Nel giugno scorso abbiamo assistito alla sconfitta del generale Stanley McChrystal, costretto a lasciare l’incarico di comandante delle forze statunitensi in Afghanistan e sostituito dal suo superiore, il generale David Pe­traeus. Le possibili conseguenze di questo cambio sono un allentamento delle regole militari, che renderà più facile uccidere i civili, e un prolungamento del conflitto.

In questo momento, la guerra in Afghanistan è il principale impegno militare del presidente Barack Obama. L’obiettivo ufficiale del conflitto è difenderci da Al Qaeda, un’organizzazione virtuale senza una base specifica, una “rete di reti” e un “movimento di resistenza senza leader”, come è stata definita dagli esperti di geopolitica.

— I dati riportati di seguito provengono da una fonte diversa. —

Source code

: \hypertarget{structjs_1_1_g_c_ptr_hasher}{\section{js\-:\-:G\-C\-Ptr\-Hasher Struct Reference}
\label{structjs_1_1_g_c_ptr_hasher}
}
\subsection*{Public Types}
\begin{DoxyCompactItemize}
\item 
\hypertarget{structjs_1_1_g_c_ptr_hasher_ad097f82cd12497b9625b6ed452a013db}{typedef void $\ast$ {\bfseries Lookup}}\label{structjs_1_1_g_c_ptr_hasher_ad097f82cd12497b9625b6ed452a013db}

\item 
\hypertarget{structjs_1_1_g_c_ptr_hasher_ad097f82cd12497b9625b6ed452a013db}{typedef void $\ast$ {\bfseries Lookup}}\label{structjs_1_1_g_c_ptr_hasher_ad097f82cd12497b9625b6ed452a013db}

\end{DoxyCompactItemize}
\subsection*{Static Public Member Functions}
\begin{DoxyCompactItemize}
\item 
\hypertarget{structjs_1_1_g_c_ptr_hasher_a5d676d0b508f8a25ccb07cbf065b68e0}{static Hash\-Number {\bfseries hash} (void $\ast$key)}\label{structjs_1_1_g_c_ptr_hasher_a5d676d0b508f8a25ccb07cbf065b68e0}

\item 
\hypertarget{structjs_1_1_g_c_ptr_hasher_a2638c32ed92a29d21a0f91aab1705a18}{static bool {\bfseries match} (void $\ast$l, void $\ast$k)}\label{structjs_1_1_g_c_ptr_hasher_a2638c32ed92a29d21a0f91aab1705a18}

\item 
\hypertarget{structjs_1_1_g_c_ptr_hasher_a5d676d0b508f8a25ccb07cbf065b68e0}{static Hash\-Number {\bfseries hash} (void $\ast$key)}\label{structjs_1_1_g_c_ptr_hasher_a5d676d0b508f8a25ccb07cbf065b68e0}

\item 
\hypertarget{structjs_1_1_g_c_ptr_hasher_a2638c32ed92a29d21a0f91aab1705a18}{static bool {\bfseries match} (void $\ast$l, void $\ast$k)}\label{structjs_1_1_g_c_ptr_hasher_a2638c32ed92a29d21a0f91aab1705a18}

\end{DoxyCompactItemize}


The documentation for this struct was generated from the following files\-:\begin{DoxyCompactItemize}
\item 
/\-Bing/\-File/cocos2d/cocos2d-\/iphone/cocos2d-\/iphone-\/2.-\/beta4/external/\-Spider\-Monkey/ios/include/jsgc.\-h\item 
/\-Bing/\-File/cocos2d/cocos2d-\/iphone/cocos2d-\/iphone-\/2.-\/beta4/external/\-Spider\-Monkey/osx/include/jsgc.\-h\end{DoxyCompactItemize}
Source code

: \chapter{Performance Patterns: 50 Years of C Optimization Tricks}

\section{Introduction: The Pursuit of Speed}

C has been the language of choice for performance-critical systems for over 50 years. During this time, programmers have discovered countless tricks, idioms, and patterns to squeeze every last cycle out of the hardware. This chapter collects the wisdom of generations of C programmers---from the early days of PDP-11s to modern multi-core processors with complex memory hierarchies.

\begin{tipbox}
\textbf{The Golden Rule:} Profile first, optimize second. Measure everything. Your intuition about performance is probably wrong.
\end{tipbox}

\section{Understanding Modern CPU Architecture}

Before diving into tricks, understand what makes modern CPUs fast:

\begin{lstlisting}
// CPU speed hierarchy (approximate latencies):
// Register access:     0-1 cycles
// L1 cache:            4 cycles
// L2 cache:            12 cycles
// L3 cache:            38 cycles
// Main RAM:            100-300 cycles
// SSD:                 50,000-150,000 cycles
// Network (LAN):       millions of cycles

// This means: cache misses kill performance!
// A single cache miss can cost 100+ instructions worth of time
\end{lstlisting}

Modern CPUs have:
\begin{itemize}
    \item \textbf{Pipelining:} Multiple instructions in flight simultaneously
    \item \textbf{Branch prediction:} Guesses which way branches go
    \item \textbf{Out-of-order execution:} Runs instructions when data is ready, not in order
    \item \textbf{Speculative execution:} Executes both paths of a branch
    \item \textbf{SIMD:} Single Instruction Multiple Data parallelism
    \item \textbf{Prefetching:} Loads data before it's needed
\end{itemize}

Oggi, ancora più di prima, Al Qaeda è formata da una serie di fazioni relativamente indipendenti, vagamente collegate tra loro e sparse in tutto il mondo.

La Cia calcola che ora in Afghanistan potrebbero avere tra i cinquanta e i cento militanti. Intanto i taliban sembrano ben consolidati nel loro vasto e inaccessibile territorio, che copre buona parte delle terre pashtun, e non abbiamo alcuna prova che vogliano ripetere l’errore di offrire rifugio ad Al Qaeda.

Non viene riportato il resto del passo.